The world probably doesn’t need another gin. The Amazon, though, is in urgent need of the all of our attention. It seems ridiculous to laud the launch of another brand when consumption and convenience are to blame for environmental catastrophes on the scale of the fires currently engulfing the world’s biggest rainforest. It’s something Simone Caporale was well aware of when conceptualising Canaïma – a new small-batch gin with the majority of its botanicals sustainably sourced from the Amazon basin and from which 10% of global sales are donated to two Amazon conservation foundations.
It might also seem tokenistic to talk about “gin with a conscience” at a time when businesses are merrily ticking social justice boxes to sell more stuff, but this is far from eco-tokenism. The facets that make up Canaïma – its ethos, ingredients, and branding materials – wouldn’t exist without partnerships with Tierra Viva Foundation and Saving the Amazon. The latter works to plant, photograph and geo-reference trees, creating a virtual forest and putting it back into the hands of indigenous communities, and the former has helped Canaïma to commission hundreds of traditional woven baskets and coasters, each handcrafted by indigenous women.
By rebuffing the mass-produced branding that typically comes with the launch of a new spirit, and instead putting money into the communities which have been stewarding this mighty forest for generations, Canaïma has positioned itself as a kind of mini antithesis to the economic greed that’s tearing the Amazon apart.
Its ingredients are as carefully, consciously sourced as its branding materials.

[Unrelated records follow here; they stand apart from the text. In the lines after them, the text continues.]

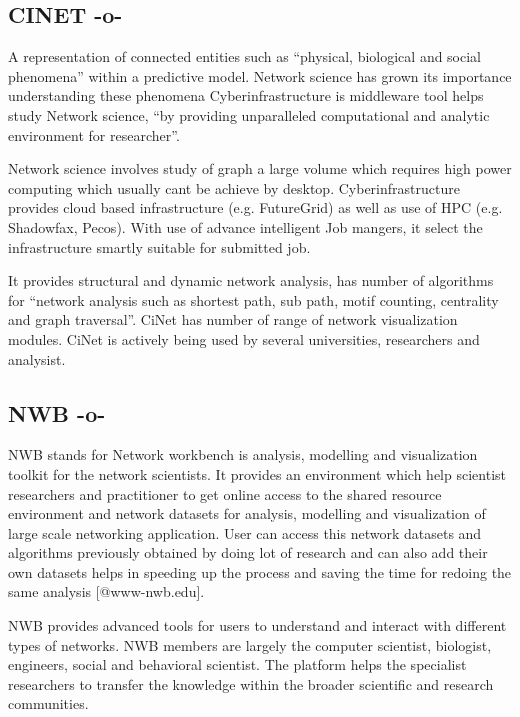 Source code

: \subsection{CINET -o-}

A representation of connected entities such as ``physical, biological
and social phenomena'' within a predictive
model\cite{www-bi-vt-edu}. Network science has grown its importance
understanding these phenomena Cyberinfrastructure is middleware tool
helps study Network science, ``by providing unparalleled computational
and analytic environment for
researcher''\cite{www-portal-futuresystems-org-projects-233}.
 
Network science involves study of graph a large volume which requires
high power computing which usually cant be achieve by
desktop. Cyberinfrastructure provides cloud based infrastructure
(e.g. FutureGrid) as well as use of HPC (e.g. Shadowfax, Pecos). With
use of advance intelligent Job mangers, it select the infrastructure
smartly suitable for submitted job.
     
It provides structural and dynamic network analysis, has number of
algorithms for ``network analysis such as shortest path, sub path,
motif counting, centrality and graph traversal''. CiNet has number of
range of network visualization modules.  CiNet is actively being used
by several universities, researchers and analysist.



\subsection{NWB -o-}

NWB stands for Network workbench is analysis, modelling and
visualization toolkit for the network scientists.  It provides an
environment which help scientist researchers and practitioner to get
online access to the shared resource environment and network datasets
for analysis, modelling and visualization of large scale networking
application.  User can access this network datasets and algorithms
previously obtained by doing lot of research and can also add their
own datasets helps in speeding up the process and saving the time for
redoing the same analysis [@www-nwb.edu].

NWB provides advanced tools for users to understand and interact with
different types of networks.  NWB members are largely the computer
scientist, biologist, engineers, social and behavioral scientist. The
platform helps the specialist researchers to transfer the knowledge
within the broader scientific and research communities.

Canaïma National Park blankets three million hectares of south-east Venezuela, and became the focal point for the master distillers’ search for the “perfect balance” of unique botanicals. To find them, they worked with a handful of communities in the Amazon basin, whose members selected 10 native herbs and fruits including merey (cashew), seje, acai berry, and native fruits like copoazú, uva de palma, and túpiro.
These Amazonian botanicals join traditional gin ingredients including grapefruit, orange, passionfruit and juniper, and are then individually treated, macerated and distilled in small batches of 500 litres by the team behind Diplomatico Rum in Venezuela. The entire process happens in DUSA’s distillery, at the foot of the Andes mountains at La Miel. Intense, fruity aromas meet lush, damp greenery and hints of black pepper in the finished product, an original flavour profile best paired with Simone’s recommendation of grapefruit soda. Less bitter than tonic water and with fewer interfering flavours, grapefruit soda gives the Amazonian botanicals a chance to dance on the palate.
Pairings recommended by Como-born Simone should probably be adhered to. In his five years at The Artesian at The Langham, he and mentor-turned-business partner Alex Kratena were credited with reinventing the 5* hotel bar experience. He was crowned Best Bartender of the Year, rose to YouTube fame as “cocktail maestro” on Jamie Oliver’s DrinksTube channel, and The Artesian topped the World’s 50 Best Bar Awards for four consecutive years.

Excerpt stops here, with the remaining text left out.